Samujjal Choudhury
2025
Investigating the Effect of Backtranslation for Indic Languages
Sudhansu Bala Das
|
Samujjal Choudhury
|
Dr Tapas Kumar Mishra
|
Dr Bidyut Kr Patra
Proceedings of the First Workshop on Natural Language Processing for Indo-Aryan and Dravidian Languages
Neural machine translation (NMT) is becoming increasingly popular as an effective method of automated language translation. However, due to a scarcity of training datasets, its effectiveness is limited when used with low-resource languages, such as Indian Languages (ILs). The lack of parallel datasets in Natural Language Processing (NLP) makes it difficult to investigate many ILs for Machine Translation (MT). A data augmentation approach such as Backtranslation (BT) can be used to enhance the size of the training dataset. This paper presents the development of a NMT model for ILs within the context of a MT system. To address the issue of data scarcity, the paper examines the effectiveness of a BT approach for ILs that uses both monolingual and parallel datasets.
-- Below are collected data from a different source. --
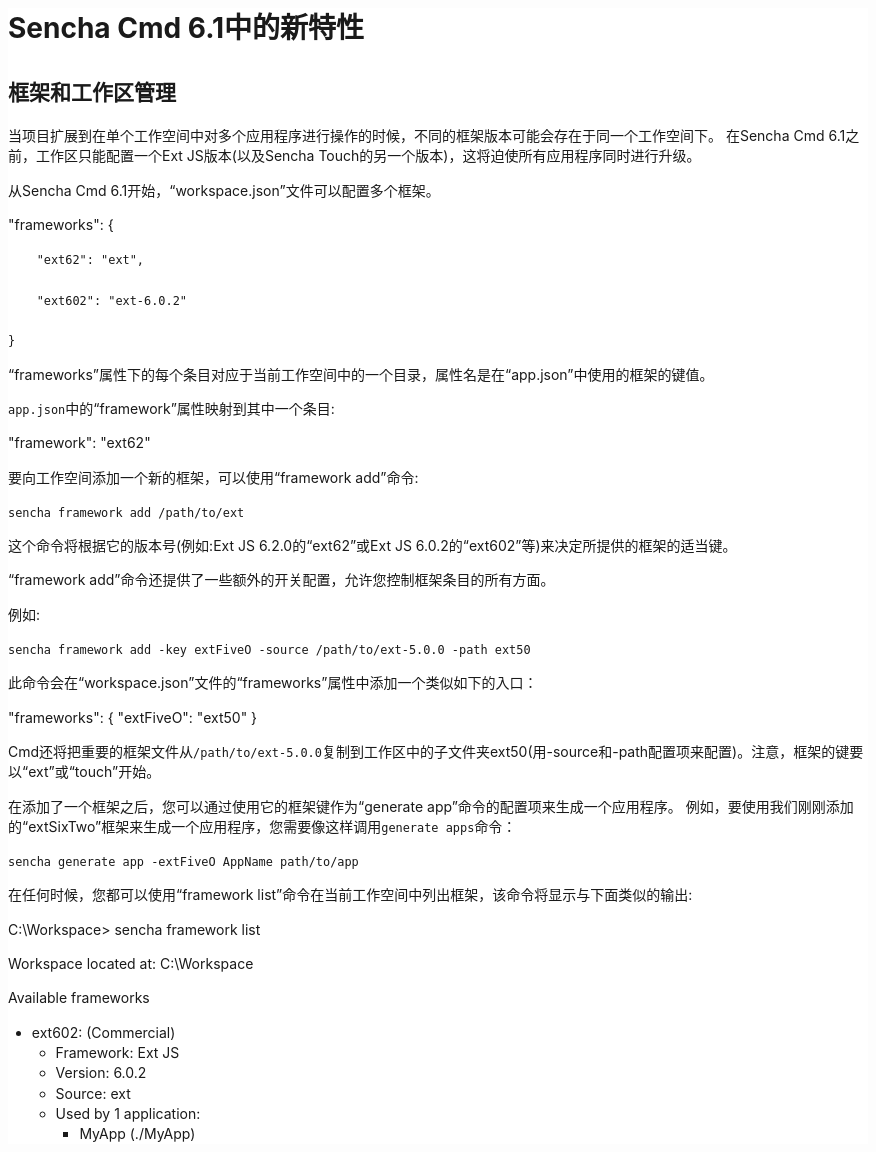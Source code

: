# Sencha Cmd 6.1中的新特性
  
## 框架和工作区管理
  
  当项目扩展到在单个工作空间中对多个应用程序进行操作的时候，不同的框架版本可能会存在于同一个工作空间下。
  在Sencha Cmd 6.1之前，工作区只能配置一个Ext JS版本(以及Sencha Touch的另一个版本)，这将迫使所有应用程序同时进行升级。
  
  从Sencha Cmd 6.1开始，“workspace.json”文件可以配置多个框架。
  
   "frameworks": {
    
        "ext62": "ext",
        
        "ext602": "ext-6.0.2"
        
    }
“frameworks”属性下的每个条目对应于当前工作空间中的一个目录，属性名是在“app.json”中使用的框架的键值。

 `app.json`中的“framework”属性映射到其中一个条目:
 
 "framework": "ext62"
 
 要向工作空间添加一个新的框架，可以使用“framework add”命令:
 
 `sencha framework add /path/to/ext`
 
 这个命令将根据它的版本号(例如:Ext JS 6.2.0的“ext62”或Ext JS 6.0.2的“ext602”等)来决定所提供的框架的适当键。
 
 “framework add”命令还提供了一些额外的开关配置，允许您控制框架条目的所有方面。
 
 例如:

`sencha framework add -key extFiveO -source /path/to/ext-5.0.0 -path ext50` 

此命令会在“workspace.json”文件的“frameworks”属性中添加一个类似如下的入口：

"frameworks": {
    "extFiveO": "ext50"
}

Cmd还将把重要的框架文件从`/path/to/ext-5.0.0`复制到工作区中的子文件夹ext50(用-source和-path配置项来配置)。注意，框架的键要以“ext”或“touch”开始。

在添加了一个框架之后，您可以通过使用它的框架键作为“generate app”命令的配置项来生成一个应用程序。
例如，要使用我们刚刚添加的“extSixTwo”框架来生成一个应用程序，您需要像这样调用`generate apps`命令：

`sencha generate app -extFiveO AppName path/to/app`

在任何时候，您都可以使用“framework list”命令在当前工作空间中列出框架，该命令将显示与下面类似的输出:

C:\Workspace> sencha framework list

Workspace located at: C:\Workspace

Available frameworks

- ext602: (Commercial)
  - Framework: Ext JS
  - Version: 6.0.2
  - Source: ext
  - Used by 1 application:
     - MyApp (./MyApp)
Experimental results reveal that while the BT has improved the model’s performance, however, it is not as significant as expected. It has also been observed that, even though the English-ILs and ILs-English models are trained on the same dataset, the ILs-English models perform better in all evaluation metrics. The reason for this is that ILs frequently differ in sentence structure, word order, and morphological richness from English. The paper also includes error analysis for translations between languages that were utilized in experiments utilizing the Multidimensional Quality Metrics (MQM) framework.